I have also tried getting the cached vector corresponding to the type of `dT`, but that gives the same error.

Here is my updated code:

``````using Turing, DifferentialEquations, LinearAlgebra, PreallocationTools

# Known Constants
observation_size = 100
Δ = 0.05
time = [Δ * i for i in 0:observation_size]

slices_per_block = 10
total_slices = 3 * slices_per_block
mid_of_block = ceil(Int64, slices_per_block / 2)
observed_nodes = [i * slices_per_block + mid_of_block for i in 0:2]
true_ks_int = [20., 30., 25.]

T_0 = Vector{Float64}(undef, total_slices)
T_0[1:slices_per_block] .= 330.
T_0[(slices_per_block + 1):(2 * slices_per_block)] .= 270.
T_0[(2 * slices_per_block + 1):(3 * slices_per_block)] .= 310.

# Unknown Constants
true_k12 = 5.
true_k23 = 4.
true_σ = 2.

# Caches for ForwardDiff
function cache_ks(ks_int, k12, k23, s)
ks_type = promote_type(eltype(ks_int), typeof(k12), typeof(k23))
ks = Vector{ks_type}(undef, 3 * s - 1)
ks[1:(s - 1)] .= ks_int[1]
ks[s] = k12
ks[(s + 1):(2 * s - 1)] .= ks_int[2]
ks[2 * s] = k23
ks[(2 * s + 1):(3 * s - 1)] .= ks_int[3]
ksd = dualcache(ks)
return ksd
end
true_ksd = cache_ks(true_ks_int, true_k12, true_k23, slices_per_block)

true_p = [slices_per_block, true_ksd]
function LSSM(dT, T, p, t)
s, ks = p
ks = get_tmp(ks, T)
N_s = 3 * s
# Conduction
dT[1] = (ks[1] * (T[2] - T[1]))
for i ∈ 2:(N_s - 1)
dT[i] = (ks[i - 1] * (T[i - 1] - T[i]) + ks[i] * (T[i + 1] - T[i]))
end
dT[N_s] = (ks[N_s - 1] * (T[N_s - 1] - T[N_s]))
end
LSSM_dynamics = ODEProblem(LSSM, T_0, (time[1], time[end]), true_p)
true_sol = solve(LSSM_dynamics, Tsit5(); saveat = Δ)
T_obs = true_sol[observed_nodes, :]
y = Array(T_obs) + true_σ * randn(size(Array(T_obs)))

@model function fit_LSSM(data, system, syst_consts)
σ ~ Gamma(1, 1)
k12 ~ Gamma(1, 1)
k23 ~ Gamma(1, 1)
s, ks_int, Δ = syst_consts
ksd = cache_ks(ks_int, k12, k23, s)
p = [s, ksd]
predicted = solve(system, Tsit5(); p = p, saveat = Δ)
for i ∈ 1:length(predicted)
data[:, i] ~ MvNormal(predicted[observed_nodes, i], σ^2 * I)
end
end

model = fit_LSSM(y, LSSM_dynamics, [slices_per_block, true_ks_int, Δ]);

chain = sample(model, NUTS(0.65), MCMCSerial(), 1000, 1; progress = false)

``````

I figured out a nice trick to make your code work with no fuss.
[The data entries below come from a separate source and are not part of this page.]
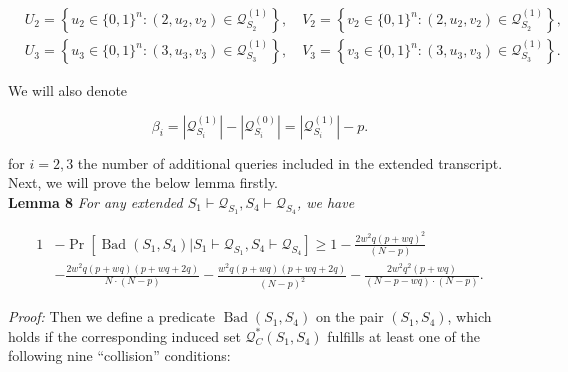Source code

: $$
\begin{aligned}
&U_{2}=\left\{u_{2} \in\{0,1\}^{n}:\left(2, u_{2}, v_{2}\right) \in \mathcal{Q}_{S_{2}}^{(1)}\right\}, \quad V_{2}=\left\{v_{2} \in\{0,1\}^{n}:\left(2, u_{2}, v_{2}\right) \in \mathcal{Q}_{S_{2}}^{(1)}\right\},\\
&U_{3}=\left\{u_{3} \in\{0,1\}^{n}:\left(3, u_{3}, v_{3}\right) \in \mathcal{Q}_{S_{3}}^{(1)}\right\}, \quad V_{3}=\left\{v_{3} \in\{0,1\}^{n}:\left(3, u_{3}, v_{3}\right) \in \mathcal{Q}_{S_{3}}^{(1)}\right\}.
\end{aligned}
$$

We will also denote

$$
\beta_{i}=\left|\mathcal{Q}_{S_{i}}^{(1)}\right|-\left|\mathcal{Q}_{S_{i}}^{(0)}\right|=\left|\mathcal{Q}_{S_{i}}^{(1)}\right|-p.
$$

for $i=2, 3$ the number of additional queries included in the extended transcript.\\

Next, we will prove the below lemma firstly.\\

\noindent \textbf{Lemma 8} \emph{ For any extended $S_{1} \vdash \mathcal{Q}_{S_{1}},S_{4} \vdash \mathcal{Q}_{S_{4}}$, we have}

\begin{equation}
\begin{aligned}
1&-\operatorname{Pr}\left[\operatorname{Bad}\left(S_{1},S_{4}\right) | S_{1} \vdash \mathcal{Q}_{S_{1}},S_{4} \vdash \mathcal{Q}_{S_{4}}\right] \geq 1- \frac{2 w^{2} q (p+w q)^{2}}{(N-p)}\\
& -\frac{2 w^{2} q (p+w q)(p+w q+2 q)}{N \cdot (N-p)} - \frac{w^{2} q (p+w q)(p+w q+2 q)}{(N-p)^2} - \frac{2 w^{2} q^{2} (p+w q)}{(N- p- wq) \cdot (N-p)}.
\end{aligned}
\end{equation}

\noindent \emph{Proof:} Then we define a predicate $\operatorname{Bad}\left(S_{1},S_{4}\right)$ on the pair $(S_1, S_4)$, which holds if the corresponding induced set $\mathcal{Q}_{C}^{*}\left(S_{1}, S_{4}\right)$ fulfills at least one of the following nine ``collision'' conditions:

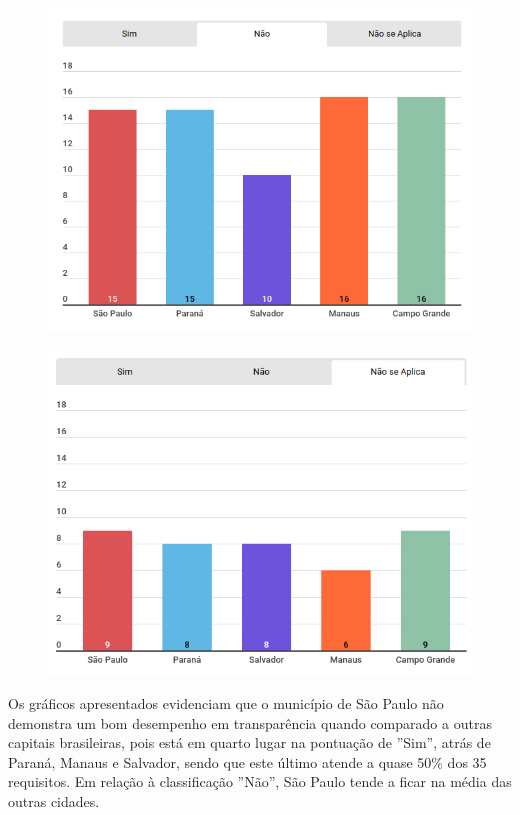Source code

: \begin{figure}[H]
    \centering
    \includegraphics[scale=0.5]{images/grafico3.png}
    \label{fig:4}
\end{figure}

\begin{figure}[H]
    \centering
    \includegraphics[scale=0.5]{images/grafico4.png}
    \label{fig:5}
\end{figure}

Os gráficos apresentados evidenciam que o município de São Paulo não demonstra um bom desempenho em transparência quando comparado a outras capitais brasileiras, pois está em quarto lugar na pontuação de ''Sim'', atrás de Paraná, Manaus e Salvador, sendo que este último atende a quase 50\% dos 35 requisitos. Em relação à classificação ''Não'', São Paulo tende a ficar na média das outras cidades.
The code from your original example will now work when DiffEqBase v6.91.6 is released (probably tomorrow), so no PreallocationTools.jl or anything required (it wasn’t being used correctly anyways ). Sorry for the late response but I thought I might as well find the real way to handle it. Cheers

1 Like

Thank you! I updated my packages, and now both my mwe and my real code work.